Ethanol, or ethyl alcohol, is the intoxicating ingredient found in alcoholic beverages, which are divided into three general groups: beer, wine and spirits. Ethanol is produced through the fermentation of sugar with yeast; a process used by humans for thousands of years for consumptive purposes.
Known as one of the oldest recreational drugs, alcohol is a depressant and psychoactive drug. Alcohol can only be metabolized by the liver in small quantities at a time, so any excess alcohol is left to circulate throughout the body. Chemically speaking, alcohol attacks the central nervous system and effects brain function, which results in altered perception, behaviour, mood, and consciousness. The intensity of these effects is directly correlated with how much alcohol is consumed.
Short-term effects of alcohol consumption include intoxication and dehydration. It can also effect normal brain function, which can result in delayed reflexes, slurred speech, clumsiness, inhibition, loss of motor control and coordination, double vision, low blood pressure, irritability, etc. Excessive alcohol consumption can result in alcohol poisoning, a comatose state and/or death.

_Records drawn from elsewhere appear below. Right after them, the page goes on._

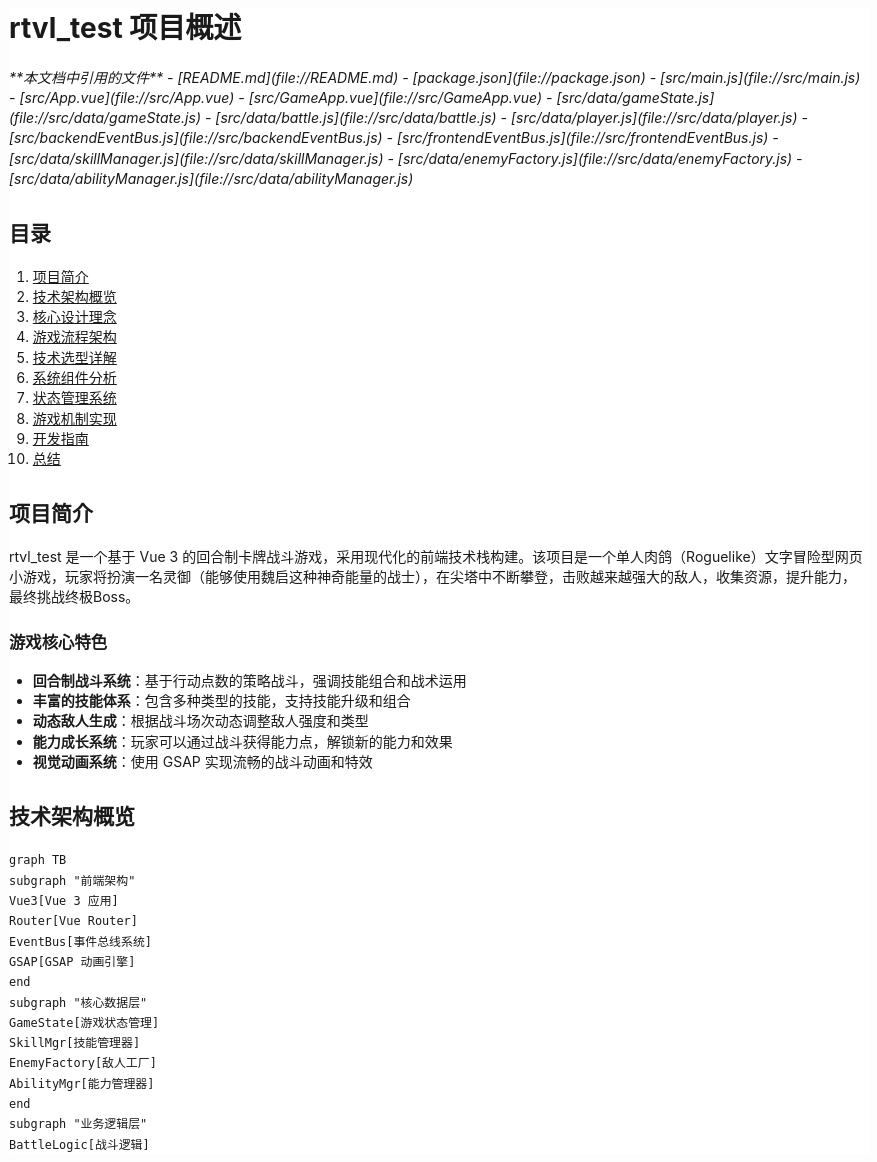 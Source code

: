# rtvl_test 项目概述

<cite>
**本文档中引用的文件**
- [README.md](file://README.md)
- [package.json](file://package.json)
- [src/main.js](file://src/main.js)
- [src/App.vue](file://src/App.vue)
- [src/GameApp.vue](file://src/GameApp.vue)
- [src/data/gameState.js](file://src/data/gameState.js)
- [src/data/battle.js](file://src/data/battle.js)
- [src/data/player.js](file://src/data/player.js)
- [src/backendEventBus.js](file://src/backendEventBus.js)
- [src/frontendEventBus.js](file://src/frontendEventBus.js)
- [src/data/skillManager.js](file://src/data/skillManager.js)
- [src/data/enemyFactory.js](file://src/data/enemyFactory.js)
- [src/data/abilityManager.js](file://src/data/abilityManager.js)
</cite>

## 目录
1. [项目简介](#项目简介)
2. [技术架构概览](#技术架构概览)
3. [核心设计理念](#核心设计理念)
4. [游戏流程架构](#游戏流程架构)
5. [技术选型详解](#技术选型详解)
6. [系统组件分析](#系统组件分析)
7. [状态管理系统](#状态管理系统)
8. [游戏机制实现](#游戏机制实现)
9. [开发指南](#开发指南)
10. [总结](#总结)

## 项目简介

rtvl_test 是一个基于 Vue 3 的回合制卡牌战斗游戏，采用现代化的前端技术栈构建。该项目是一个单人肉鸽（Roguelike）文字冒险型网页小游戏，玩家将扮演一名灵御（能够使用魏启这种神奇能量的战士），在尖塔中不断攀登，击败越来越强大的敌人，收集资源，提升能力，最终挑战终极Boss。

### 游戏核心特色

- **回合制战斗系统**：基于行动点数的策略战斗，强调技能组合和战术运用
- **丰富的技能体系**：包含多种类型的技能，支持技能升级和组合
- **动态敌人生成**：根据战斗场次动态调整敌人强度和类型
- **能力成长系统**：玩家可以通过战斗获得能力点，解锁新的能力和效果
- **视觉动画系统**：使用 GSAP 实现流畅的战斗动画和特效

## 技术架构概览

```mermaid
graph TB
subgraph "前端架构"
Vue3[Vue 3 应用]
Router[Vue Router]
EventBus[事件总线系统]
GSAP[GSAP 动画引擎]
end
subgraph "核心数据层"
GameState[游戏状态管理]
SkillMgr[技能管理器]
EnemyFactory[敌人工厂]
AbilityMgr[能力管理器]
end
subgraph "业务逻辑层"
BattleLogic[战斗逻辑]
```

Long-term effects of alcohol consumption can change the way in which the liver metabolizes, permanently effect brain functionality and/or lead to alcoholism. Alcoholism is a highly addictive condition that can result in severe malnutirition, as the body is eventually no longer able to digest nutrients properly. Other symptoms can include nausea, loss of appetite, weight loss, liver disease, heart disease, high blood pressure and in some cases may result in the development of nerve disorders or depression. If untreated, severe alcoholism can result in a possible stroke, heart attack, the development of dementia and, in many cases, death.
Withdrawal symptoms, depending on the level of abuse, can cause tremors, sweating, loss of appetite, nausea, high blood pressure, hallucinations, convulsions and death.